Lundgren Caroline, Auer Gert, Frankendal Bo, Nilsson Bo, Nordström Britta
Department of Gynaecologic Oncology, Radiumhemmet Karolinska University Hospital, Stockholm, Sweden.
Acta Oncol. 2004;43(1):49-56. doi: 10.1080/02841860310018990.
The prognostic impact of DNA ploidy, MIB-1 and p53 was evaluated in relation to clinical and histopathological features in surgical stage I endometrial carcinoma (n = 284) and in the histopathological endometrioid subgroup (n = 257). Tumour material from 284 consecutive patients was analysed regarding image cytometric DNA ploidy and the immunohistochemical MIB-1 and p53 expression. Twenty-four tumours relapsed. In univariate analysis, histopathological subgroup (endometrioid vs. non-endometrioid), grade, DNA ploidy and p53 were highly significant prognostic factors (p < or = 0.001). MIB-1 was also significant (p = 0.039). In the endometrioid subgroup only DNA ploidy and p53 were significant (p < 0.001). In multivariate analysis of the entire material, ploidy and histopathological subgroup retained their significance (p = 0.001, p = 0.004), whereas only ploidy was significant in the endometrioid subgroup (p = 0.001). DNA ploidy was the strongest predictor of relapse-free survival and the only independent prognostic factor in the endometrioid subgroup.
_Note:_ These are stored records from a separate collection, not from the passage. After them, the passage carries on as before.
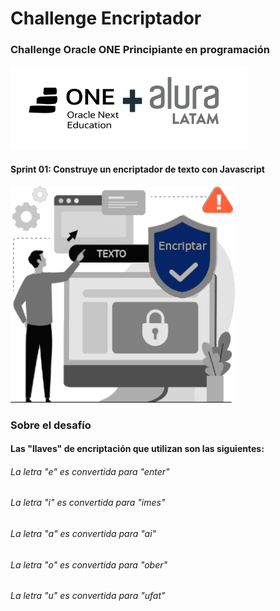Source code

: # Challenge Encriptador
### Challenge Oracle ONE Principiante en programación
![](https://github.com/juanmelizalde/challenge_encriptador/blob/main/imagenes/logoEstudio.png)
#### Sprint 01: Construye un encriptador de texto con Javascript
![](https://github.com/juanmelizalde/challenge_encriptador/blob/main/imagenes/encriptar1.png)
### Sobre el desafío
#### Las "llaves" de encriptación que utilizan son las siguientes:
###### La letra "e" es convertida para "enter" 
###### La letra "i" es convertida para "imes"
###### La letra "a" es convertida para "ai"
###### La letra "o" es convertida para "ober"
###### La letra "u" es convertida para "ufat"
在Ⅰ期手术的子宫内膜癌(n = 284)以及组织病理学子宫内膜样癌亚组(n = 257)中,评估了DNA倍体、MIB-1和p53与临床及组织病理学特征相关的预后影响。对连续284例患者的肿瘤组织进行了图像细胞术DNA倍体分析以及免疫组化MIB-1和p53表达分析。24例肿瘤复发。单因素分析中,组织病理学亚组(子宫内膜样癌与非子宫内膜样癌)、分级、DNA倍体和p53是高度显著的预后因素(p≤0.001)。MIB-1也具有显著性(p = 0.039)。在子宫内膜样癌亚组中,只有DNA倍体和p53具有显著性(p < 0.001)。对全部样本进行多因素分析时,倍体和组织病理学亚组仍具有显著性(p = 0.001,p = 0.004),而在子宫内膜样癌亚组中只有倍体具有显著性(p = 0.001)。DNA倍体是无复发生存最强的预测指标,也是子宫内膜样癌亚组中唯一的独立预后因素。